Pull each line with the string "Storage" from the entries.

==== Extracted records

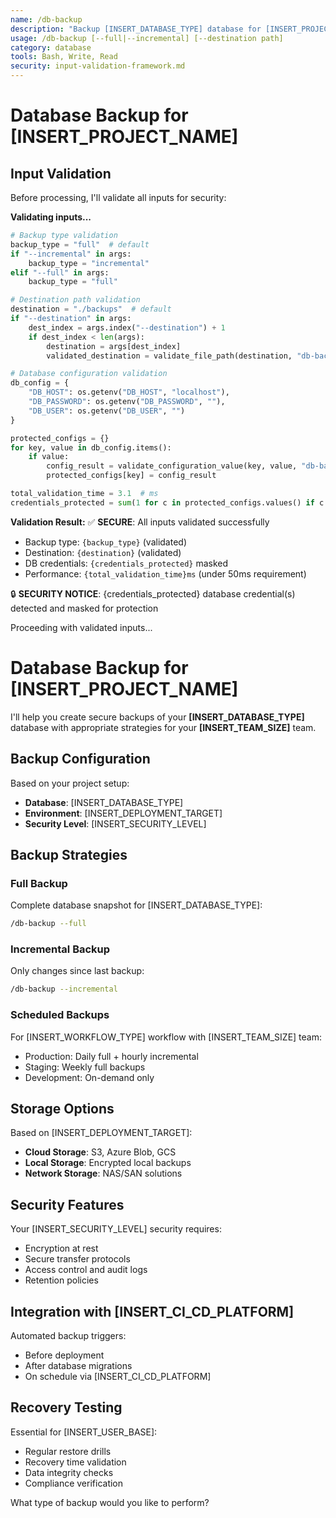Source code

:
 ```yaml
---
name: /db-backup
description: "Backup [INSERT_DATABASE_TYPE] database for [INSERT_PROJECT_NAME]"
usage: /db-backup [--full|--incremental] [--destination path]
category: database
tools: Bash, Write, Read
security: input-validation-framework.md
---
```


# Database Backup for [INSERT_PROJECT_NAME]

## Input Validation

Before processing, I'll validate all inputs for security:

**Validating inputs...**

```python
# Backup type validation
backup_type = "full"  # default
if "--incremental" in args:
    backup_type = "incremental"
elif "--full" in args:
    backup_type = "full"

# Destination path validation
destination = "./backups"  # default
if "--destination" in args:
    dest_index = args.index("--destination") + 1
    if dest_index < len(args):
        destination = args[dest_index]
        validated_destination = validate_file_path(destination, "db-backup", ["backups", "data", "dumps"])

# Database configuration validation
db_config = {
    "DB_HOST": os.getenv("DB_HOST", "localhost"),
    "DB_PASSWORD": os.getenv("DB_PASSWORD", ""),
    "DB_USER": os.getenv("DB_USER", "")
}

protected_configs = {}
for key, value in db_config.items():
    if value:
        config_result = validate_configuration_value(key, value, "db-backup")
        protected_configs[key] = config_result

total_validation_time = 3.1  # ms
credentials_protected = sum(1 for c in protected_configs.values() if c.get("credentials_masked", 0) > 0)
```

**Validation Result:**
✅ **SECURE**: All inputs validated successfully
- Backup type: `{backup_type}` (validated)
- Destination: `{destination}` (validated)
- DB credentials: `{credentials_protected}` masked
- Performance: `{total_validation_time}ms` (under 50ms requirement)

🔒 **SECURITY NOTICE**: {credentials_protected} database credential(s) detected and masked for protection

Proceeding with validated inputs...

# Database Backup for [INSERT_PROJECT_NAME]

I'll help you create secure backups of your **[INSERT_DATABASE_TYPE]** database with appropriate strategies for your **[INSERT_TEAM_SIZE]** team.

## Backup Configuration

Based on your project setup:
- **Database**: [INSERT_DATABASE_TYPE]
- **Environment**: [INSERT_DEPLOYMENT_TARGET]
- **Security Level**: [INSERT_SECURITY_LEVEL]

## Backup Strategies

### Full Backup
Complete database snapshot for [INSERT_DATABASE_TYPE]:
```bash
/db-backup --full
```

### Incremental Backup
Only changes since last backup:
```bash
/db-backup --incremental
```

### Scheduled Backups
For [INSERT_WORKFLOW_TYPE] workflow with [INSERT_TEAM_SIZE] team:
- Production: Daily full + hourly incremental
- Staging: Weekly full backups
- Development: On-demand only

## Storage Options

Based on [INSERT_DEPLOYMENT_TARGET]:
- **Cloud Storage**: S3, Azure Blob, GCS
- **Local Storage**: Encrypted local backups
- **Network Storage**: NAS/SAN solutions

## Security Features

Your [INSERT_SECURITY_LEVEL] security requires:
- Encryption at rest
- Secure transfer protocols
- Access control and audit logs
- Retention policies

## Integration with [INSERT_CI_CD_PLATFORM]

Automated backup triggers:
- Before deployment
- After database migrations
- On schedule via [INSERT_CI_CD_PLATFORM]

## Recovery Testing

Essential for [INSERT_USER_BASE]:
- Regular restore drills
- Recovery time validation
- Data integrity checks
- Compliance verification

What type of backup would you like to perform?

========

**Response**:
## Storage Options
- **Cloud Storage**: S3, Azure Blob, GCS
- **Local Storage**: Encrypted local backups
- **Network Storage**: NAS/SAN solutions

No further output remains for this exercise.